▶ _Problem statement_
Please set down each line of the data again, unchanged.

▶ _Stored items from a collection_
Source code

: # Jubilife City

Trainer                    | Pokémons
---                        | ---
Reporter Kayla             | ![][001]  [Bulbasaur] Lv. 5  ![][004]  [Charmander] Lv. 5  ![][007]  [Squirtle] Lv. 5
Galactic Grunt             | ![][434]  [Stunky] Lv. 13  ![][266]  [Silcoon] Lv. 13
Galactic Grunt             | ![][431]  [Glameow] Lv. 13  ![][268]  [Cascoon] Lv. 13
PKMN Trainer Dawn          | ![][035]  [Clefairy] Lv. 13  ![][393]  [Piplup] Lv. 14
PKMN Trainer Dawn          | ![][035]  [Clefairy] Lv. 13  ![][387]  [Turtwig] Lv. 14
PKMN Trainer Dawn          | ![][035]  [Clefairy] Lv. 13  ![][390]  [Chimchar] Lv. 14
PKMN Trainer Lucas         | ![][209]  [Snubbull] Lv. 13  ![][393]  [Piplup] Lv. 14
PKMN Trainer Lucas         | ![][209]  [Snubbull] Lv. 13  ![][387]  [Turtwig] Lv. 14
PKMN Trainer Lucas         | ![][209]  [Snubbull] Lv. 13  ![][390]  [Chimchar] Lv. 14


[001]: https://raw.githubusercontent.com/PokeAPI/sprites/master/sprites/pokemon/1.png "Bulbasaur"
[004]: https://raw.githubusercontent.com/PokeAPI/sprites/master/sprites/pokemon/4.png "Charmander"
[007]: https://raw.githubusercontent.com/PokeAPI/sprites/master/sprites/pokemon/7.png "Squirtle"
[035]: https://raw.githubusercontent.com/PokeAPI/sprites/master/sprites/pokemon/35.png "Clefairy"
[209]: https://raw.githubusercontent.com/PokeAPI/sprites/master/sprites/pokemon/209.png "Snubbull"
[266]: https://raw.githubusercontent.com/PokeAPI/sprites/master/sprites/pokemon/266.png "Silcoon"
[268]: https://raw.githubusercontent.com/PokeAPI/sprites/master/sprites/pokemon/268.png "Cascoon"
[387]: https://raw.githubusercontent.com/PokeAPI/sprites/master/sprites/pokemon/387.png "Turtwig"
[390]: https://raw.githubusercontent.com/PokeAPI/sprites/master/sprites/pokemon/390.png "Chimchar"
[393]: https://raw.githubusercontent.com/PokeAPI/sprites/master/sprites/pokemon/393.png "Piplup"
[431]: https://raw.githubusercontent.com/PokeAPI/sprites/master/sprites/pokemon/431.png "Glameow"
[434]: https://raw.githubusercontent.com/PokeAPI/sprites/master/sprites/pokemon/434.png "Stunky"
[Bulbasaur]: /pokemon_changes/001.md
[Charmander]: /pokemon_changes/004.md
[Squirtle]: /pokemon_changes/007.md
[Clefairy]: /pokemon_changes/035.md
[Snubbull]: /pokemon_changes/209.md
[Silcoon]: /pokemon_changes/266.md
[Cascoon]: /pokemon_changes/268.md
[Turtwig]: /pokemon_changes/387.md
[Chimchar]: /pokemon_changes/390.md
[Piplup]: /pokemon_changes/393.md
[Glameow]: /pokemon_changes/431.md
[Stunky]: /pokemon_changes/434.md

▶ _Output of the task_
Source code

: # Jubilife City

Trainer                    | Pokémons
---                        | ---
Reporter Kayla             | ![][001]  [Bulbasaur] Lv. 5  ![][004]  [Charmander] Lv. 5  ![][007]  [Squirtle] Lv. 5
Galactic Grunt             | ![][434]  [Stunky] Lv. 13  ![][266]  [Silcoon] Lv. 13
Galactic Grunt             | ![][431]  [Glameow] Lv. 13  ![][268]  [Cascoon] Lv. 13
PKMN Trainer Dawn          | ![][035]  [Clefairy] Lv. 13  ![][393]  [Piplup] Lv. 14
PKMN Trainer Dawn          | ![][035]  [Clefairy] Lv. 13  ![][387]  [Turtwig] Lv. 14
PKMN Trainer Dawn          | ![][035]  [Clefairy] Lv. 13  ![][390]  [Chimchar] Lv. 14
PKMN Trainer Lucas         | ![][209]  [Snubbull] Lv. 13  ![][393]  [Piplup] Lv. 14
PKMN Trainer Lucas         | ![][209]  [Snubbull] Lv. 13  ![][387]  [Turtwig] Lv. 14
PKMN Trainer Lucas         | ![][209]  [Snubbull] Lv. 13  ![][390]  [Chimchar] Lv. 14


[001]: https://raw.githubusercontent.com/PokeAPI/sprites/master/sprites/pokemon/1.png "Bulbasaur"
[004]: https://raw.githubusercontent.com/PokeAPI/sprites/master/sprites/pokemon/4.png "Charmander"
[007]: https://raw.githubusercontent.com/PokeAPI/sprites/master/sprites/pokemon/7.png "Squirtle"
[035]: https://raw.githubusercontent.com/PokeAPI/sprites/master/sprites/pokemon/35.png "Clefairy"
[209]: https://raw.githubusercontent.com/PokeAPI/sprites/master/sprites/pokemon/209.png "Snubbull"
[266]: https://raw.githubusercontent.com/PokeAPI/sprites/master/sprites/pokemon/266.png "Silcoon"
[268]: https://raw.githubusercontent.com/PokeAPI/sprites/master/sprites/pokemon/268.png "Cascoon"
[387]: https://raw.githubusercontent.com/PokeAPI/sprites/master/sprites/pokemon/387.png "Turtwig"
[390]: https://raw.githubusercontent.com/PokeAPI/sprites/master/sprites/pokemon/390.png "Chimchar"
[393]: https://raw.githubusercontent.com/PokeAPI/sprites/master/sprites/pokemon/393.png "Piplup"
[431]: https://raw.githubusercontent.com/PokeAPI/sprites/master/sprites/pokemon/431.png "Glameow"
[434]: https://raw.githubusercontent.com/PokeAPI/sprites/master/sprites/pokemon/434.png "Stunky"
[Bulbasaur]: /pokemon_changes/001.md
[Charmander]: /pokemon_changes/004.md
[Squirtle]: /pokemon_changes/007.md
[Clefairy]: /pokemon_changes/035.md
[Snubbull]: /pokemon_changes/209.md
[Silcoon]: /pokemon_changes/266.md
[Cascoon]: /pokemon_changes/268.md
[Turtwig]: /pokemon_changes/387.md
[Chimchar]: /pokemon_changes/390.md
[Piplup]: /pokemon_changes/393.md
[Glameow]: /pokemon_changes/431.md
[Stunky]: /pokemon_changes/434.md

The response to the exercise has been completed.